Painting by Andrea Mantegna

Saint Jerome in the Wilderness (also Saint Jerome Penitent in the Desert) is a painting in tempera on panel, measuring 51 by 40 cm and attributed to Andrea Mantegna. It dates to between 1448 and 1451 and is now in the São Paulo Museum of Art.

==History==
It is usually thought of as an early work by the artist, executed shortly after he left the studio of Francesco Squarcione in 1448, enabling him to shift from religious works for third parties to private commissions in a variety of genres, such as this one, thought to have been commissioned by the humanist and poet Ulisse degli Aleotti. It probably also relates to his first trip to Ferrara in 1449 to work at the court of Leonello d'Este. The Kupferstichkabinett in Berlin holds a drawing of Saint Jerome with a lion, dating to around the same time, with a depiction of the saint that has many similarities to that of the painting, but in a different pose – it may be a preparatory drawing for this composition or a study for another now-lost work.

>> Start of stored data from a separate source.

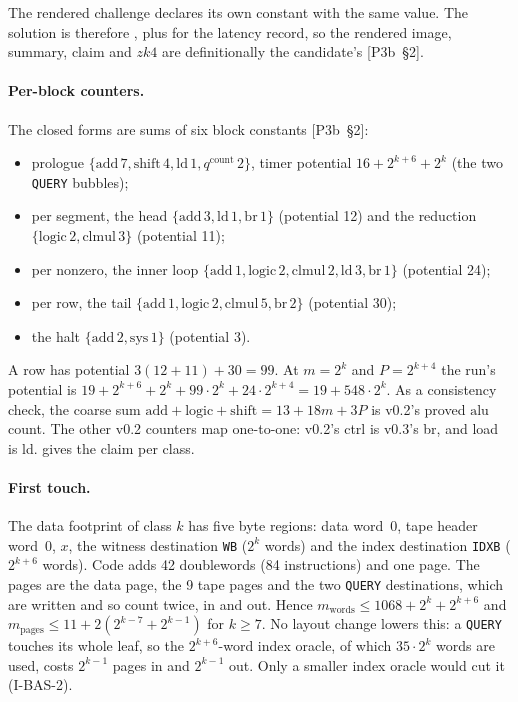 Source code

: The rendered challenge declares its own constant  with the same value. The solution is
therefore , plus  for the latency record, so the rendered image, summary, claim and $\mathit{zk4}$ are definitionally the
candidate's [P3b~§2].

\paragraph{Per-block counters.} The closed forms are sums of six block constants [P3b~§2]:
\begin{itemize}[nosep]
\item prologue $\{\mathrm{add}\,7,\mathrm{shift}\,4,\mathrm{ld}\,1,q^{\mathrm{count}}\,2\}$, timer
  potential $16+2^{k+6}+2^k$ (the two \texttt{QUERY} bubbles);
\item per segment, the head $\{\mathrm{add}\,3,\mathrm{ld}\,1,\mathrm{br}\,1\}$ (potential 12) and the
  reduction $\{\mathrm{logic}\,2,\mathrm{clmul}\,3\}$ (potential 11);
\item per nonzero, the inner loop $\{\mathrm{add}\,1,\mathrm{logic}\,2,\mathrm{clmul}\,2,\mathrm{ld}\,3,\mathrm{br}\,1\}$
  (potential 24);
\item per row, the tail $\{\mathrm{add}\,1,\mathrm{logic}\,2,\mathrm{clmul}\,5,\mathrm{br}\,2\}$ (potential 30);
\item the halt $\{\mathrm{add}\,2,\mathrm{sys}\,1\}$ (potential 3).
\end{itemize}
A row has potential $3(12+11)+30=99$. At $m=2^k$ and $P=2^{k+4}$ the run's potential is
$19+2^{k+6}+2^k+99\cdot2^k+24\cdot2^{k+4}=19+548\cdot2^k$. As a consistency check, the coarse sum
$\mathrm{add}+\mathrm{logic}+\mathrm{shift}=13+18m+3P$ is v0.2's proved $\mathrm{alu}$ count. The
other v0.2 counters map one-to-one: v0.2's ctrl is v0.3's br, and load is ld. 
gives the claim per class.

\paragraph{First touch.} The data footprint of class $k$ has five byte regions: data word~0, tape
header word~0, $x$, the witness destination \texttt{WB} ($2^k$ words) and the index destination
\texttt{IDXB} ($2^{k+6}$ words). Code adds 42 doublewords (84 instructions) and one page. The pages are
the data page, the 9 tape pages and the two \texttt{QUERY} destinations, which are written and so
count twice, in and out. Hence $m_{\mathrm{words}}\le1068+2^k+2^{k+6}$ and
$m_{\mathrm{pages}}\le11+2(2^{k-7}+2^{k-1})$ for $k\ge7$. No layout change lowers this: a
\texttt{QUERY} touches its whole leaf, so the $2^{k+6}$-word index oracle, of which $35\cdot2^k$
words are used, costs $2^{k-1}$ pages in and $2^{k-1}$ out. Only a smaller index oracle would cut
it (I-BAS-2).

The painting merges Jerome the scholar and Jerome the ascetic, the two predominant modes for depicting the saint. The abandoned sandal in the foreground has probably been borrowed from Flemish works, which Mantegna could have seen in the Este collections. Two hammers are resting on a beam hanging in the cave, possibly referring to Christ's Passion, whilst perched above the cave entrance is a barn owl, traditionally linked to magic and superstition, which Jerome and Ulisse fight with the light of reason.